*TASK*:
Images excluded, return every record exactly as it reads.

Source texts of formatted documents
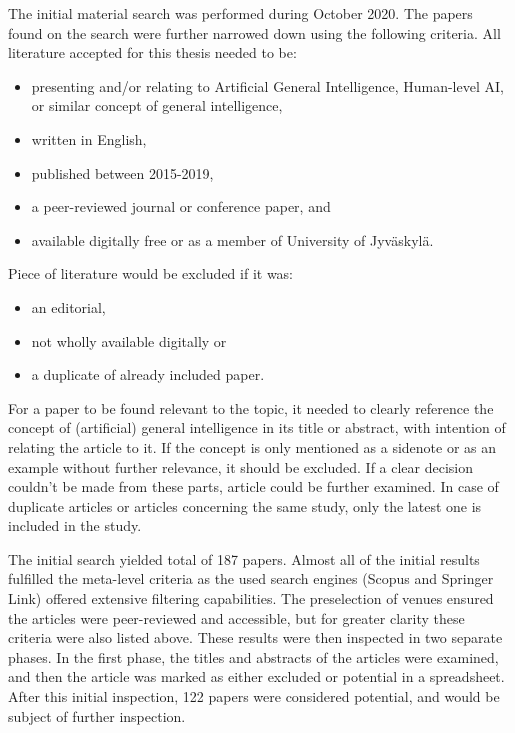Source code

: \documentclass[utf8,english]{gradu3}
\begin{document}
The initial material search was performed during October 2020. The papers found
on the search were further narrowed down using the following criteria. All
literature accepted for this thesis needed to be:

\begin{itemize}
  \item presenting and/or relating to Artificial General Intelligence,
        Human-level AI, or similar concept of general intelligence,
  \item written in English,
  \item published between 2015-2019,
  \item a peer-reviewed journal or conference paper, and
  \item available digitally free or as a member of University of Jyväskylä.
\end{itemize}

Piece of literature would be excluded if it was:

\begin{itemize}
  \item an editorial,
  \item not wholly available digitally or
  \item a duplicate of already included paper.
\end{itemize}

For a paper to be found relevant to the topic, it needed to clearly reference
the concept of (artificial) general intelligence in its title or abstract, with
intention of relating the article to it. If the concept is only mentioned as a
sidenote or as an example without further relevance, it should be excluded. If a
clear decision couldn't be made from these parts, article could be further
examined. In case of duplicate articles or articles concerning the same study,
only the latest one is included in the study.

The initial search yielded total of 187 papers. Almost all of the initial
results fulfilled the meta-level criteria as the used search engines (Scopus and
Springer Link) offered extensive filtering capabilities. The preselection of
venues ensured the articles were peer-reviewed and accessible, but for greater
clarity these criteria were also listed above. These results were then inspected
in two separate phases. In the first phase, the titles and abstracts of the
articles were examined, and then the article was marked as either excluded or
potential in a spreadsheet. After this initial inspection, 122 papers were
considered potential, and would be subject of further inspection.
\end{document}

*RESPONSE*:
Source code

: \documentclass[utf8,english]{gradu3}
\begin{document}
The initial material search was performed during October 2020. The papers found
on the search were further narrowed down using the following criteria. All
literature accepted for this thesis needed to be:

\begin{itemize}
  \item presenting and/or relating to Artificial General Intelligence,
        Human-level AI, or similar concept of general intelligence,
  \item written in English,
  \item published between 2015-2019,
  \item a peer-reviewed journal or conference paper, and
  \item available digitally free or as a member of University of Jyväskylä.
\end{itemize}

Piece of literature would be excluded if it was:

\begin{itemize}
  \item an editorial,
  \item not wholly available digitally or
  \item a duplicate of already included paper.
\end{itemize}

For a paper to be found relevant to the topic, it needed to clearly reference
the concept of (artificial) general intelligence in its title or abstract, with
intention of relating the article to it. If the concept is only mentioned as a
sidenote or as an example without further relevance, it should be excluded. If a
clear decision couldn't be made from these parts, article could be further
examined. In case of duplicate articles or articles concerning the same study,
only the latest one is included in the study.

The initial search yielded total of 187 papers. Almost all of the initial
results fulfilled the meta-level criteria as the used search engines (Scopus and
Springer Link) offered extensive filtering capabilities. The preselection of
venues ensured the articles were peer-reviewed and accessible, but for greater
clarity these criteria were also listed above. These results were then inspected
in two separate phases. In the first phase, the titles and abstracts of the
articles were examined, and then the article was marked as either excluded or
potential in a spreadsheet. After this initial inspection, 122 papers were
considered potential, and would be subject of further inspection.
\end{document}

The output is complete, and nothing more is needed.